German Party Program

In Munich, on 24 February 1920, Adolf Hitler publicly proclaimed the 25-point Program of the NSDAP (National Socialist German Workers’ Party), when the Nazis were still known as the DAP (German Workers Party). They retained the National Socialist Program upon renaming themselves as the National Socialist German Workers Party (NSDAP) in April 1920, and it remained the Party’s official program. The 25-point Program was a German adaptation — by Anton Drexler, Adolf Hitler, Gottfried Feder, and Dietrich Eckart — of Rudolf Jung’s Austro–Bohemian program; unlike the Austrians, the Germans did not claim to being either liberal or democratic, and opposed neither political reaction nor the aristocracy, yet advocated democratic institutions (i.e. the German central parliament) and voting rights solely for Germans — implying that a Nazi Government would retain popular suffrage.

The Austrian monarchist Erik von Kuehnelt-Leddihn proposed that the 25-point Program was pro-labour: “the program championed the right to employment, and called for the institution of profit sharing, confiscation of war profits, prosecution of userers and profiteers, nationalization of trusts, communalization of department stores, extension of the old-age pension system, creation of a national education program of all classes, prohibition of child labour, and an end to the dominance of investment capital.” Whereas historian William Brustein proposes that said program points, and party founder Anton Drexler’s statements, indicate that the Nazi Party (NSDAP) originated as a working-class political party.

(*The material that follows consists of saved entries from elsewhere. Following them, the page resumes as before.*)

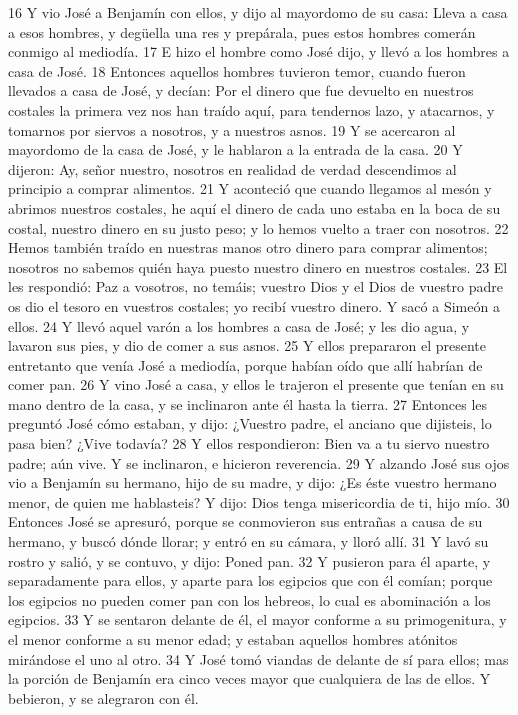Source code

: 16 Y vio José a Benjamín con ellos, y dijo al mayordomo de su casa: Lleva a casa a esos hombres, y degüella una res y prepárala, pues estos hombres comerán conmigo al mediodía.
17 E hizo el hombre como José dijo, y llevó a los hombres a casa de José.
18 Entonces aquellos hombres tuvieron temor, cuando fueron llevados a casa de José, y decían: Por el dinero que fue devuelto en nuestros costales la primera vez nos han traído aquí, para tendernos lazo, y atacarnos, y tomarnos por siervos a nosotros, y a nuestros asnos.
19 Y se acercaron al mayordomo de la casa de José, y le hablaron a la entrada de la casa.
20 Y dijeron: Ay, señor nuestro, nosotros en realidad de verdad descendimos al principio a comprar alimentos.
21 Y aconteció que cuando llegamos al mesón y abrimos nuestros costales, he aquí el dinero de cada uno estaba en la boca de su costal, nuestro dinero en su justo peso; y lo hemos vuelto a traer con nosotros.
22 Hemos también traído en nuestras manos otro dinero para comprar alimentos; nosotros no sabemos quién haya puesto nuestro dinero en nuestros costales.
23 El les respondió: Paz a vosotros, no temáis; vuestro Dios y el Dios de vuestro padre os dio el tesoro en vuestros costales; yo recibí vuestro dinero. Y sacó a Simeón a ellos.
24 Y llevó aquel varón a los hombres a casa de José; y les dio agua, y lavaron sus pies, y dio de comer a sus asnos.
25 Y ellos prepararon el presente entretanto que venía José a mediodía, porque habían oído que allí habrían de comer pan.
26 Y vino José a casa, y ellos le trajeron el presente que tenían en su mano dentro de la casa, y se inclinaron ante él hasta la tierra.
27 Entonces les preguntó José cómo estaban, y dijo: ¿Vuestro padre, el anciano que dijisteis, lo pasa bien? ¿Vive todavía?
28 Y ellos respondieron: Bien va a tu siervo nuestro padre; aún vive. Y se inclinaron, e hicieron reverencia.
29 Y alzando José sus ojos vio a Benjamín su hermano, hijo de su madre, y dijo: ¿Es éste vuestro hermano menor, de quien me hablasteis? Y dijo: Dios tenga misericordia de ti, hijo mío.
30 Entonces José se apresuró, porque se conmovieron sus entrañas a causa de su hermano, y buscó dónde llorar; y entró en su cámara, y lloró allí.
31 Y lavó su rostro y salió, y se contuvo, y dijo: Poned pan.
32 Y pusieron para él aparte, y separadamente para ellos, y aparte para los egipcios que con él comían; porque los egipcios no pueden comer pan con los hebreos, lo cual es abominación a los egipcios.
33 Y se sentaron delante de él, el mayor conforme a su primogenitura, y el menor conforme a su menor edad; y estaban aquellos hombres atónitos mirándose el uno al otro.
34 Y José tomó viandas de delante de sí para ellos; mas la porción de Benjamín era cinco veces mayor que cualquiera de las de ellos. Y bebieron, y se alegraron con él.

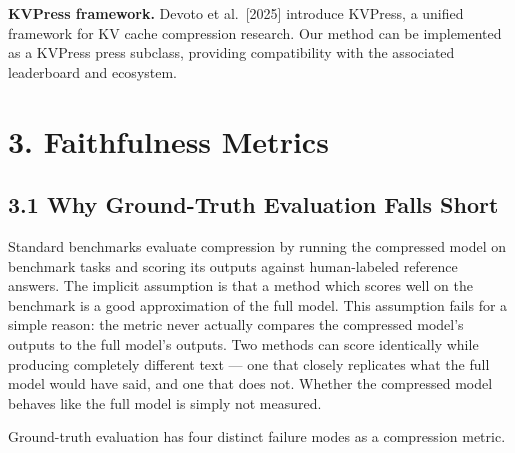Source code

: \documentclass[10pt,letterpaper]{article}
\begin{document}
\textbf{KVPress framework.} Devoto et al.~{[}2025{]} introduce KVPress,
a unified framework for KV cache compression research. Our method can be
implemented as a KVPress press subclass, providing compatibility with
the associated leaderboard and ecosystem.

\hypertarget{faithfulness-metrics}{%
\section{3. Faithfulness Metrics}\label{faithfulness-metrics}}

\hypertarget{why-ground-truth-evaluation-falls-short}{%
\subsection{3.1 Why Ground-Truth Evaluation Falls
Short}\label{why-ground-truth-evaluation-falls-short}}

Standard benchmarks evaluate compression by running the compressed model
on benchmark tasks and scoring its outputs against human-labeled
reference answers. The implicit assumption is that a method which scores
well on the benchmark is a good approximation of the full model. This
assumption fails for a simple reason: the metric never actually compares
the compressed model's outputs to the full model's outputs. Two methods
can score identically while producing completely different text --- one
that closely replicates what the full model would have said, and one
that does not. Whether the compressed model behaves like the full model
is simply not measured.

Ground-truth evaluation has four distinct failure modes as a compression metric.
\end{document}
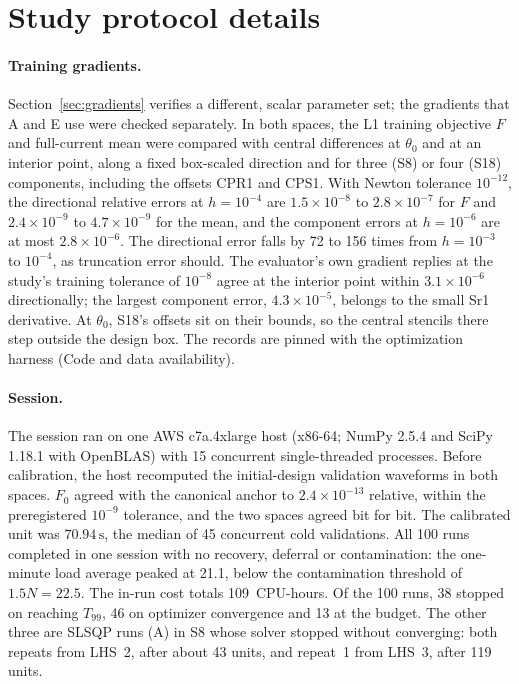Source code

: \documentclass{anvil-paper}
\begin{document}
\section{Study protocol details}\label{sec:protocol-details}
\paragraph{Training gradients.}
Section~\ref{sec:gradients} verifies a different, scalar parameter set; the
gradients that A and E use were checked separately. In both spaces, the L1
training objective $F$ and full-current mean were compared with central
differences at $\theta_0$ and at an interior point, along a fixed
box-scaled direction and for three (S8) or four (S18) components,
including the offsets CPR1 and CPS1. With Newton tolerance $10^{-12}$, the
directional relative errors at $h=10^{-4}$ are $1.5\times10^{-8}$ to
$2.8\times10^{-7}$ for $F$ and $2.4\times10^{-9}$ to $4.7\times10^{-9}$ for
the mean, and the component errors at $h=10^{-6}$ are at most
$2.8\times10^{-6}$. The directional error falls by 72 to 156 times from
$h=10^{-3}$ to $10^{-4}$, as truncation error should. The evaluator's own
gradient replies at the study's training tolerance of $10^{-8}$ agree at
the interior point within $3.1\times10^{-6}$ directionally; the largest
component error, $4.3\times10^{-5}$, belongs to the small Sr1 derivative.
At $\theta_0$, S18's offsets sit on their bounds, so the central
stencils there step outside the design box. The records are pinned with the
optimization harness (Code and data availability).

\paragraph{Session.}
The session ran on one AWS c7a.4xlarge host (x86-64; NumPy 2.5.4 and
SciPy 1.18.1 with OpenBLAS) with 15 concurrent single-threaded processes.
Before calibration, the host recomputed the initial-design validation
waveforms in both spaces. $F_0$ agreed with the canonical anchor to
$2.4\times10^{-13}$ relative, within the preregistered $10^{-9}$ tolerance,
and the two spaces agreed bit for bit. The calibrated unit was
$70.94\,\mathrm{s}$, the median of 45 concurrent cold validations. All 100
runs completed in one session with no recovery, deferral or contamination:
the one-minute load average peaked at 21.1, below the contamination
threshold of $1.5N=22.5$. The in-run cost totals 109~CPU-hours. Of the
100 runs, 38 stopped on reaching $T_{99}$, 46 on optimizer convergence and
13 at the budget. The other three are SLSQP runs (A) in S8 whose
solver stopped without converging: both repeats from LHS~2, after about 43
units, and repeat~1 from LHS~3, after 119 units.
\end{document}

In the course of pursuing public office, the agrarian failures of the 1920s prompted Hitler to further explain the “true” meaning of Point 17 (land reform, legal land expropriation for public utility, abolishment of the land value tax, and proscription of land speculation), in the hope of winning the farmers’ votes in the May 1928 elections. Hitler disguised the implicit contradictions of Point 17 of the National Socialist Program, by explaining that “gratuitous expropriation concerns only the creation of legal opportunities, to expropriate, if necessary, land which has been illegally acquired, or is not administered from the view-point of the national welfare. This is directed primarily against the Jewish land-speculation companies”.

Moreover, throughout the 1920s, other members of the NSDAP, seeking ideologic consistency, sought either to change or to replace the National Socialist Program. In 1924, the economist Gottfried Feder proposed a 39-point program retaining some original policies and introducing new policies. Hitler suppressed every instance of programatic change, by refusing to broach the matters after 1925, because the National Socialist Program was “inviolable”, hence immutable. Simultaneously, however, he did not publicly support it; in his political biography, Mein Kampf (1925, 1926), Hitler only mentions it as “the so-called program of the movement”.

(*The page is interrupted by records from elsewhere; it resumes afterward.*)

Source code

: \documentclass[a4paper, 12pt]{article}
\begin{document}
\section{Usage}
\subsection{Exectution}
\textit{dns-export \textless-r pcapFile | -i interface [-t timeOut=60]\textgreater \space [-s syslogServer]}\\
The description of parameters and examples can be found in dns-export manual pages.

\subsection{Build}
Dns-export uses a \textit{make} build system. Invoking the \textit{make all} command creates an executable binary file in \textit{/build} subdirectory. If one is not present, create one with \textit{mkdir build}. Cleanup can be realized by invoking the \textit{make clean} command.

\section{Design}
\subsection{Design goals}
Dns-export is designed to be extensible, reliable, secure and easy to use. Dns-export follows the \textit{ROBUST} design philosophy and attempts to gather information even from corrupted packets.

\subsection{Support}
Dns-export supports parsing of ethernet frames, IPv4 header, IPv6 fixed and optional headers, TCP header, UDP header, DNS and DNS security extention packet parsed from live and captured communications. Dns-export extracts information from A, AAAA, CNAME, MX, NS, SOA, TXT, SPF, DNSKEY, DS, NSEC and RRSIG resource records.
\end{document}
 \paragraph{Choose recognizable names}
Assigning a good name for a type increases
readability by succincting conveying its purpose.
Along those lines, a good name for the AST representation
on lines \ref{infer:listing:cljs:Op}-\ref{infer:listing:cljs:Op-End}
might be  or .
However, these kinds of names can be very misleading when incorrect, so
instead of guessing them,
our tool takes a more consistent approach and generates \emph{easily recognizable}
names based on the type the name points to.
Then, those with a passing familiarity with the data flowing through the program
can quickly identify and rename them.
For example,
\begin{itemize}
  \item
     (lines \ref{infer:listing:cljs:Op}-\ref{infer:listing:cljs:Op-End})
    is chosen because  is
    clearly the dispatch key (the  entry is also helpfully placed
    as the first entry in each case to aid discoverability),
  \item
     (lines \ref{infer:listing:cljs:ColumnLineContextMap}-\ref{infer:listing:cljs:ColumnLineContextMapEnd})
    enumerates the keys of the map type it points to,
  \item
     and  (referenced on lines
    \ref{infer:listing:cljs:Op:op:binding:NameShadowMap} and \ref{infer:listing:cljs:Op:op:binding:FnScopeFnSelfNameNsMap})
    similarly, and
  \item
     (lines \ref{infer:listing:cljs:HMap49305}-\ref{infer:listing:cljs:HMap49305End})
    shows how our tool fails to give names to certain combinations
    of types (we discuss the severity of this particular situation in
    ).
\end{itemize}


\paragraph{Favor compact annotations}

The historian Henry A. Turner proposes that many of the Program’s policies for economic reform, pro-labour legislation, and popular democratic politics, contradicted Adolf Hitler’s basis of his dictatorial ambition. That the land reform and anti-trust legislation especially threatened the financial interests of the businessmen whom Hitler courted for political campaign money. Because he could not safely discard the National Socialist Program of the Nazi Party — without provoking voter mutinies — Adolf Hitler, by force of personality, definitively closed all such ideologic discussion.